The first artist, a painter named Anne Power Hardenbergh, was the sister of Tyrone Power, a big-screen heartthrob during the 1930s and ‘40s. Hardenbergh’s paintings translate pastoral landscapes into colorful scenes with a strong stylistic nod to the brush strokes of Impressionism.
The second artist, Casey Waters, is bringing with him the first contemporary daguerreotype exhibit to be shown in Savannah. “Dags” as they are known to collectors were the first form of photography, debuted in the early–to–mid 19th century, which used toxic chemicals to affix captured light to a treated plate of copper and silver.
Waters is one of only a handful of artists still working with the traditional methods. We spoke with him by phone while he was at home in New Hampshire preparing to make the trip south with his work.
What is it that drew you to daguerreotype?

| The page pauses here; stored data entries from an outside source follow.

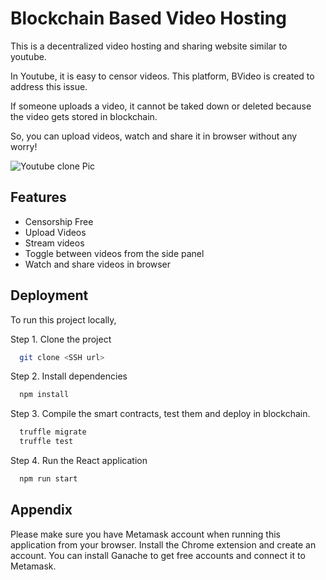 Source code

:
# Blockchain Based Video Hosting

This is a decentralized video hosting and sharing website similar to youtube.

In Youtube, it is easy to censor videos. This platform, BVideo is created to address this issue.

If someone uploads a video, it cannot be taked down or deleted because the video gets stored in blockchain.

So, you can upload videos, watch and share it in browser without any worry!



![Youtube clone Pic](https://user-images.githubusercontent.com/89087014/176617681-0ca3ad46-7a0f-4580-af07-5c49b1cfca1d.PNG)


## Features

- Censorship Free
- Upload Videos
- Stream videos
- Toggle between videos from the side panel
- Watch and share videos in browser



## Deployment

To run this project locally,

Step 1. Clone the project

```bash
  git clone <SSH url>
```
Step 2. Install dependencies
```bash
  npm install
```
Step 3. Compile the smart contracts, test them and deploy in blockchain.
```bash
  truffle migrate
  truffle test
```
Step 4. Run the React application
```bash
  npm run start
```


## Appendix

Please make sure you have Metamask account when running this application from your browser.
Install the Chrome extension and create an account. 
You can install Ganache to get free accounts and connect it to Metamask.

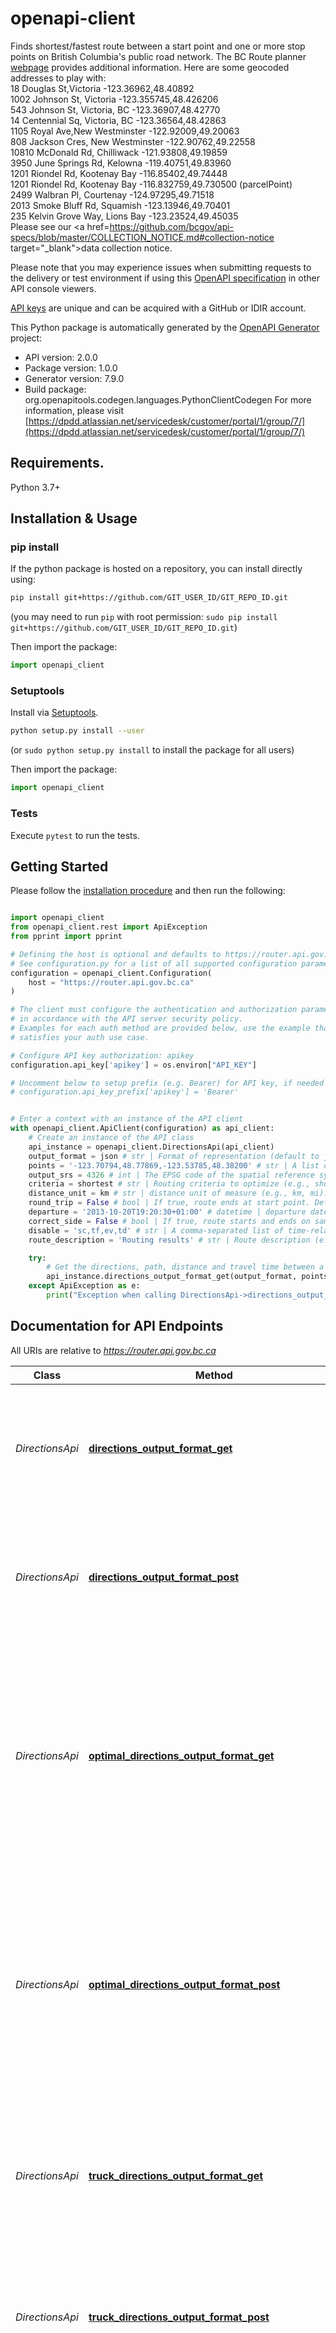 # openapi-client
Finds shortest/fastest route between a start point and one or more stop points on British Columbia's public road network. The BC Route planner [webpage](https://www2.gov.bc.ca/gov/content?id=9D99E684CCD042CD88FADC51E079B4B5) provides additional information.  Here are some geocoded addresses to play with:<br>18 Douglas St,Victoria -123.36962,48.40892<br>1002 Johnson St, Victoria -123.355745,48.426206<br>543 Johnson St, Victoria, BC -123.36907,48.42770 <br>14 Centennial Sq, Victoria, BC -123.36564,48.42863<br>1105 Royal Ave,New Westminster  -122.92009,49.20063<br>808 Jackson Cres, New Westminster -122.90762,49.22558<br>10810 McDonald Rd, Chilliwack -121.93808,49.19859<br>3950 June Springs Rd, Kelowna -119.40751,49.83960<br>1201 Riondel Rd, Kootenay Bay -116.85402,49.74448<br>1201 Riondel Rd, Kootenay Bay -116.832759,49.730500 (parcelPoint)<br>2499 Walbran Pl, Courtenay -124.97295,49.71518<br>2013 Smoke Bluff Rd, Squamish -123.13946,49.70401<br>235 Kelvin Grove Way, Lions Bay -123.23524,49.45035<br>   Please see our <a href=https://github.com/bcgov/api-specs/blob/master/COLLECTION_NOTICE.md#collection-notice target=\"_blank\">data collection notice</a>. 

Please note that you may experience issues when submitting requests to the delivery or test environment if using this [OpenAPI specification](https://github.com/bcgov/api-specs) in other API console viewers. 

[API keys](https://api.gov.bc.ca/devportal/api-directory/740) are unique and can be acquired with a GitHub or IDIR account. 



This Python package is automatically generated by the [OpenAPI Generator](https://openapi-generator.tech) project:

- API version: 2.0.0
- Package version: 1.0.0
- Generator version: 7.9.0
- Build package: org.openapitools.codegen.languages.PythonClientCodegen
For more information, please visit [https://dpdd.atlassian.net/servicedesk/customer/portal/1/group/7/](https://dpdd.atlassian.net/servicedesk/customer/portal/1/group/7/)

## Requirements.

Python 3.7+

## Installation & Usage
### pip install

If the python package is hosted on a repository, you can install directly using:

```sh
pip install git+https://github.com/GIT_USER_ID/GIT_REPO_ID.git
```
(you may need to run `pip` with root permission: `sudo pip install git+https://github.com/GIT_USER_ID/GIT_REPO_ID.git`)

Then import the package:
```python
import openapi_client
```

### Setuptools

Install via [Setuptools](http://pypi.python.org/pypi/setuptools).

```sh
python setup.py install --user
```
(or `sudo python setup.py install` to install the package for all users)

Then import the package:
```python
import openapi_client
```

### Tests

Execute `pytest` to run the tests.

## Getting Started

Please follow the [installation procedure](#installation--usage) and then run the following:

```python

import openapi_client
from openapi_client.rest import ApiException
from pprint import pprint

# Defining the host is optional and defaults to https://router.api.gov.bc.ca
# See configuration.py for a list of all supported configuration parameters.
configuration = openapi_client.Configuration(
    host = "https://router.api.gov.bc.ca"
)

# The client must configure the authentication and authorization parameters
# in accordance with the API server security policy.
# Examples for each auth method are provided below, use the example that
# satisfies your auth use case.

# Configure API key authorization: apikey
configuration.api_key['apikey'] = os.environ["API_KEY"]

# Uncomment below to setup prefix (e.g. Bearer) for API key, if needed
# configuration.api_key_prefix['apikey'] = 'Bearer'


# Enter a context with an instance of the API client
with openapi_client.ApiClient(configuration) as api_client:
    # Create an instance of the API class
    api_instance = openapi_client.DirectionsApi(api_client)
    output_format = json # str | Format of representation (default to json)
    points = '-123.70794,48.77869,-123.53785,48.38200' # str | A list of any number of route points in start to end order. See <a href=https://github.com/bcgov/ols-router/blob/gh-pages/glossary.md#points target='_blank'>points</a>
    output_srs = 4326 # int | The EPSG code of the spatial reference system (SRS) to use for output geometries. See <a href=https://github.com/bcgov/ols-router/blob/gh-pages/glossary.md#outputSRS target=\"_blank\">outputSRS</a> (optional) (default to 4326)
    criteria = shortest # str | Routing criteria to optimize (e.g., shortest, fastest). Default is shortest. (optional) (default to shortest)
    distance_unit = km # str | distance unit of measure (e.g., km, mi). Default is km. (optional) (default to km)
    round_trip = False # bool | If true, route ends at start point. Default is false. (optional) (default to False)
    departure = '2013-10-20T19:20:30+01:00' # datetime | departure date and time in internet timestamp notation as defined in RFC 3339, section 5.6 (e.g., 2019-02-28T11:36:00-08:00);<br> Ignored if time-dependency modules are disabled (optional)
    correct_side = False # bool | If true, route starts and ends on same side of road as start/end point.Default is false. (optional) (default to False)
    disable = 'sc,tf,ev,td' # str | A comma-separated list of time-related modules to disable (e.g., sc,tf,ev,td).<br><br>Module names include:<br> sc – ferry schedules; disabled by default; disabled by default and only suitable for demos<br>tf – historic traffic congestion; disabled by default and only suitable for demos<br>ev – road events; disabled by default and only suitable for demos<br>td – time-dependency; disabling this disables sc, tf, and ev modules<br>tr – turn restrictions; if td is disabled, time-dependent turn restrictions are ignored<br>tc - turn costs (e.g., left turns take longer than right turns) (optional) (default to 'sc,tf,ev,td')
    route_description = 'Routing results' # str | Route description (e.g., Shortest route from 1002 Johnson St, Victoria to 1105 Royal Ave,New Westminster) (optional) (default to 'Routing results')

    try:
        # Get the directions, path, distance and travel time between a series of geographic points
        api_instance.directions_output_format_get(output_format, points, output_srs=output_srs, criteria=criteria, distance_unit=distance_unit, round_trip=round_trip, departure=departure, correct_side=correct_side, disable=disable, route_description=route_description)
    except ApiException as e:
        print("Exception when calling DirectionsApi->directions_output_format_get: %s\n" % e)

```

## Documentation for API Endpoints

All URIs are relative to *https://router.api.gov.bc.ca*

Class | Method | HTTP request | Description
------------ | ------------- | ------------- | -------------
*DirectionsApi* | [**directions_output_format_get**](docs/DirectionsApi.md#directions_output_format_get) | **GET** /directions.{outputFormat} | Get the directions, path, distance and travel time between a series of geographic points
*DirectionsApi* | [**directions_output_format_post**](docs/DirectionsApi.md#directions_output_format_post) | **POST** /directions.{outputFormat} | Get the directions, path, distance and travel time between a series of geographic points
*DirectionsApi* | [**optimal_directions_output_format_get**](docs/DirectionsApi.md#optimal_directions_output_format_get) | **GET** /optimalDirections.{outputFormat} | Get the directions, optimal path, distance and travel time between a start point and a series of end points which are reordered to minimize total distance or time.
*DirectionsApi* | [**optimal_directions_output_format_post**](docs/DirectionsApi.md#optimal_directions_output_format_post) | **POST** /optimalDirections.{outputFormat} | Get the directions, optimal path, distance and travel time between a start point and one or more end points which are reordered to minimize total distance or time.
*DirectionsApi* | [**truck_directions_output_format_get**](docs/DirectionsApi.md#truck_directions_output_format_get) | **GET** /truck/directions.{outputFormat} | Get the directions, path, distance and travel time between a series of geographic points for a commercial vehicle
*DirectionsApi* | [**truck_directions_output_format_post**](docs/DirectionsApi.md#truck_directions_output_format_post) | **POST** /truck/directions.{outputFormat} | Get the directions, path, distance and travel time between a series of geographic points
*DirectionsApi* | [**truck_optimal_directions_output_format_get**](docs/DirectionsApi.md#truck_optimal_directions_output_format_get) | **GET** /truck/optimalDirections.{outputFormat} | Get the directions, optimal path, distance and travel time between a start point and a series of end points which are reordered to minimize total distance or time for a commercial vehicle
*DirectionsApi* | [**truck_optimal_directions_output_format_post**](docs/DirectionsApi.md#truck_optimal_directions_output_format_post) | **POST** /truck/optimalDirections.{outputFormat} | Get the directions, optimal path, distance and travel time between a start point and one or more end points which are reordered to minimize total distance or time.
*DistanceApi* | [**distance_between_pairs_output_format_get**](docs/DistanceApi.md#distance_between_pairs_output_format_get) | **GET** /distance/betweenPairs.{outputFormat} | Get distance and travel time between each pair of geographic points
*DistanceApi* | [**distance_between_pairs_output_format_post**](docs/DistanceApi.md#distance_between_pairs_output_format_post) | **POST** /distance/betweenPairs.{outputFormat} | Get distance and travel time between each pair of geographic points
*DistanceApi* | [**distance_output_format_get**](docs/DistanceApi.md#distance_output_format_get) | **GET** /distance.{outputFormat} | Get distance and travel time between two geographic points
*DistanceApi* | [**distance_output_format_post**](docs/DistanceApi.md#distance_output_format_post) | **POST** /distance.{outputFormat} | Get distance and travel time between two geographic points
*DistanceApi* | [**truck_distance_between_pairs_output_format_get**](docs/DistanceApi.md#truck_distance_between_pairs_output_format_get) | **GET** /truck/distance/betweenPairs.{outputFormat} | Get distance and travel time between each pair of geographic points for a commercial vehicle
*DistanceApi* | [**truck_distance_between_pairs_output_format_post**](docs/DistanceApi.md#truck_distance_between_pairs_output_format_post) | **POST** /truck/distance/betweenPairs.{outputFormat} | Get distance and travel time between each pair of geographic points
*DistanceApi* | [**truck_distance_output_format_get**](docs/DistanceApi.md#truck_distance_output_format_get) | **GET** /truck/distance.{outputFormat} | Get distance and travel time between two geographic points for a commercial vehicle
*DistanceApi* | [**truck_distance_output_format_post**](docs/DistanceApi.md#truck_distance_output_format_post) | **POST** /truck/distance.{outputFormat} | Get distance and travel time between two geographic points
*RouteApi* | [**optimal_route_output_format_get**](docs/RouteApi.md#optimal_route_output_format_get) | **GET** /optimalRoute.{outputFormat} | Get the optimal path, distance and travel time between a start point and a series of end points which are reordered to minimize total distance or time.
*RouteApi* | [**optimal_route_output_format_post**](docs/RouteApi.md#optimal_route_output_format_post) | **POST** /optimalRoute.{outputFormat} | Get the path, distance and travel time between a start point and a series of end points which are reordered to minimize total distance or time.
*RouteApi* | [**route_output_format_get**](docs/RouteApi.md#route_output_format_get) | **GET** /route.{outputFormat} | Get the path, distance and travel time between a series of geographic points
*RouteApi* | [**route_output_format_post**](docs/RouteApi.md#route_output_format_post) | **POST** /route.{outputFormat} | Get the path, distance and travel time between a series of geographic points
*RouteApi* | [**truck_optimal_route_output_format_get**](docs/RouteApi.md#truck_optimal_route_output_format_get) | **GET** /truck/optimalRoute.{outputFormat} | Get the optimal path, distance and travel time between a start point and a series of end points which are reordered to minimize total distance or time for a commercial vehicle
*RouteApi* | [**truck_optimal_route_output_format_post**](docs/RouteApi.md#truck_optimal_route_output_format_post) | **POST** /truck/optimalRoute.{outputFormat} | Get the path, distance and travel time between a start point and a series of end points which are reordered to minimize total distance or time.
*RouteApi* | [**truck_route_output_format_get**](docs/RouteApi.md#truck_route_output_format_get) | **GET** /truck/route.{outputFormat} | Get the path, distance and travel time between a series of geographic points for a commercial vehicle
*RouteApi* | [**truck_route_output_format_post**](docs/RouteApi.md#truck_route_output_format_post) | **POST** /truck/route.{outputFormat} | Get the path, distance and travel time between a series of geographic points


## Documentation For Models



<a id="documentation-for-authorization"></a>
## Documentation For Authorization


Authentication schemes defined for the API:
<a id="apikey"></a>
### apikey

- **Type**: API key
- **API key parameter name**: apikey
- **Location**: HTTP header


## Author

Casey Waters: I’ve grown up with them since I was about 6 or 7 years old, when my dad started collecting them. One of the first conferences we went to when I was about 9 or 10, I saw a modern daguerreotypist making some images and it absolutely fascinated me, because they have a quality that you won’t find in any other photograph – an almost holographic quality. I started taking black and white photographs when I was in my teens. A few years ago, I realized I could learn how to make daguerreotypes. I found a mentor. Then, shortly thereafter, I found an old time photographer who had a complete set up and wanted to sell his whole operation. I got lucky. The uniqueness and the one of a kind quality – that really makes me like doing it. There’s no duplicates. The photographic object is one of a kind.

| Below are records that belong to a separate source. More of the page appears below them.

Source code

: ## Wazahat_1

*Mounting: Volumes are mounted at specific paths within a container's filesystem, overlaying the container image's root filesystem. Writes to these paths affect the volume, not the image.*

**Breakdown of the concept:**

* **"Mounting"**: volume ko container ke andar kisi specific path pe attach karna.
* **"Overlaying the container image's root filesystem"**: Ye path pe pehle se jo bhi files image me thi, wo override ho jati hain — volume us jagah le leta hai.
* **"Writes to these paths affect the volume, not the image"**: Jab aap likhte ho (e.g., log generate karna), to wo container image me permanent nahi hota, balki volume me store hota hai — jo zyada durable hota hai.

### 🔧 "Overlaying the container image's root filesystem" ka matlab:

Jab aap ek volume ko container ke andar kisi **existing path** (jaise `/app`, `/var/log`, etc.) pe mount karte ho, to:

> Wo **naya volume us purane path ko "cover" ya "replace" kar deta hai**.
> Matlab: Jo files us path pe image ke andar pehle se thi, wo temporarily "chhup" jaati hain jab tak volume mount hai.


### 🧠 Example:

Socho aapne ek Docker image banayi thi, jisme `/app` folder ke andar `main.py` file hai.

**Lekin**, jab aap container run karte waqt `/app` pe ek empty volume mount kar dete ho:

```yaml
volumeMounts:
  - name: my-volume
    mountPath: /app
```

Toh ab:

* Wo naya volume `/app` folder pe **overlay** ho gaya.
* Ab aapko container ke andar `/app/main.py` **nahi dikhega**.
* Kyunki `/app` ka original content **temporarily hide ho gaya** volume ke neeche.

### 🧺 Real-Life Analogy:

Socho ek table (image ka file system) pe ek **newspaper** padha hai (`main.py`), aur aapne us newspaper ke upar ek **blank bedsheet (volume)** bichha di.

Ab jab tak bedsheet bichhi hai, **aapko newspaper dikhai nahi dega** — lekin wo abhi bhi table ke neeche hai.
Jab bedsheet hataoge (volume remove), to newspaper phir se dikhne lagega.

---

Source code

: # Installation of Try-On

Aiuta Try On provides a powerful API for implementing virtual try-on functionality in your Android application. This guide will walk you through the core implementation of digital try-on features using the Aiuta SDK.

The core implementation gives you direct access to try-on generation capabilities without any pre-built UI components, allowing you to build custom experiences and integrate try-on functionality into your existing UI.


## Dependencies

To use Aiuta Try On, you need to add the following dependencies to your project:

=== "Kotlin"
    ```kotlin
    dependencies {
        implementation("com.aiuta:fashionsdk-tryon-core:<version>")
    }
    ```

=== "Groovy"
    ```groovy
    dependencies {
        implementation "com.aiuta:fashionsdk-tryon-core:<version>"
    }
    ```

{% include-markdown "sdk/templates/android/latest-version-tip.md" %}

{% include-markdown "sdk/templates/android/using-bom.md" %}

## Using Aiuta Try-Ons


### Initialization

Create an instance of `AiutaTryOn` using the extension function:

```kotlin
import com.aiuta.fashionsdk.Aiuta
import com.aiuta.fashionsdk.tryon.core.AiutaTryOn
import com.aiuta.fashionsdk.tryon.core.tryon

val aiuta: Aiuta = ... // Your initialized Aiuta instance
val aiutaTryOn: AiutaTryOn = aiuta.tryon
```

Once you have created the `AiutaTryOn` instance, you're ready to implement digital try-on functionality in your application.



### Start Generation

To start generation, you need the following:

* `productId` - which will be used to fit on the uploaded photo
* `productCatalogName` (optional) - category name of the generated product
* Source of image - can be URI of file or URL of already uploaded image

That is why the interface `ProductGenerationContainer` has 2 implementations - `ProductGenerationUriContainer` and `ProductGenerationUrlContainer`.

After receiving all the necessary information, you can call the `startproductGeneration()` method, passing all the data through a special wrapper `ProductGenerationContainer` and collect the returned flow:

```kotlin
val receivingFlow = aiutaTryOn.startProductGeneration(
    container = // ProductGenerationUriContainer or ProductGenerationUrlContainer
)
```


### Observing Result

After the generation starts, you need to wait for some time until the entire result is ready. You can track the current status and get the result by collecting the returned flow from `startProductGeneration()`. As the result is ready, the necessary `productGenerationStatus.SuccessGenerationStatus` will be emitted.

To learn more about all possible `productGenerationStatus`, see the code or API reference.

Does the process still rely on a bunch of highly toxic chemicals? Are you working with mercury and a bunch of chemicals to make these plates?

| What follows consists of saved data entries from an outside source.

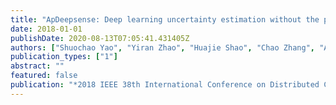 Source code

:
 ```yaml
---
title: "ApDeepsense: Deep learning uncertainty estimation without the pain for iot applications"
date: 2018-01-01
publishDate: 2020-08-13T07:05:41.431405Z
authors: ["Shuochao Yao", "Yiran Zhao", "Huajie Shao", "Chao Zhang", "Aston Zhang", "Dongxin Liu", "Shengzhong Liu", "Lu Su", "Tarek Abdelzaher"]
publication_types: ["1"]
abstract: ""
featured: false
publication: "*2018 IEEE 38th International Conference on Distributed Computing Systems (ICDCS)*"
---
```


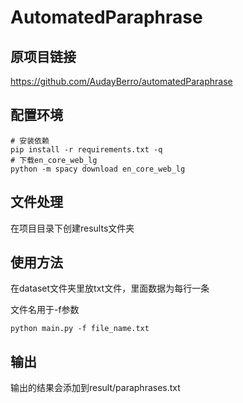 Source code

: # AutomatedParaphrase

## 原项目链接

https://github.com/AudayBerro/automatedParaphrase

## 配置环境

```shell
# 安装依赖
pip install -r requirements.txt -q
# 下载en_core_web_lg
python -m spacy download en_core_web_lg
```

## 文件处理

在项目目录下创建results文件夹

## 使用方法

在dataset文件夹里放txt文件，里面数据为每行一条

文件名用于-f参数

```shell
python main.py -f file_name.txt
```

## 输出

输出的结果会添加到result/paraphrases.txt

Casey Waters: In a controlled environment they aren’t as dangerous. The amount of mercury loss is really not much when you’re heating it because the plate – a copper plate coated with silver – is blocking all the vapors that come up. There’s nothing that’s really going up into the atmosphere.
Is there an underground network of daguerreotypists who are doing this and exhibiting and active?
Casey Waters: Right now, at this very point, there are probably more people making daguerreotypes than since the heyday in the 1860s. There’s a lot of people that have made daguerreotypes that aren’t actually daguerreotypists, if you know what I mean. There’s people that have taken a workshop and made three images, but there not making them day in and day out like I am, and probably six or eight other guys that make them on a regular basis.
Did you have to find a 150-year-old camera to do this? Can you make one yourself?
Casey Waters: My dad was a photographer, so I’m using his 4x5 view camera. I’ve adapted an old glass plate negative holder to hold the daguerreotype plate. I’m using a camera that’s maybe 20 years old. It’s just adapting the technology. As far as having the plates made, I found a metal plating and polishing company. They do trophies and silverware. I bring them raw four by five inch pieces of copper and then they electro–plate silver on the surface.
Is this a response to the digital camera – people shooting a near infinite number of pictures – and then having this one–off photo that is a unique piece?
Casey Waters: Yeah, I’m the antithesis of any modern photographer, I guess you could say. I don’t own a digital camera. I would rather take my time and think about the individual photo rather than just snapping off a bunch. That’s how I look at digital photography, I don’t even like to call it photography. You’re just capturing bits on a computer chip. I think a photograph is something you can hold in your hand. It’s an object, not something you’re going to see on a screen that can be easily manipulated. Antique “dags” have lasted over 160 years, so to that effect my images will be around longer in the future than any paper photos and digital images that will be lost because of the vast number that are produced.
What’s the learning curve like? Were the first few really tough and now you’re coming into it, or was your background in photography enough to get you through?
Casey Waters: A lot of how you make an image look the best is actually in the plate preparation. The polishing and buffing of the plate is as important as getting the correct exposure. You need to really build from the ground level up. If you don’t have a good foundation, whatever you do on top of that isn’t going to matter. My first images that I started making had all kinds of problems, and there were some problems that I didn’t solve until even a few months ago. Things come up and then you figure them out. When you figure that out, some other thing comes up. I’m at the point now where I’m able to control 85 or 90 percent of what’s going on.
Selected Works by Casey Waters and Anne Power Hardenbergh
When: Opening reception Friday, March 19 at 7 p.m.
Where: Iocovozzi Fine Art, 1 W. Jones St.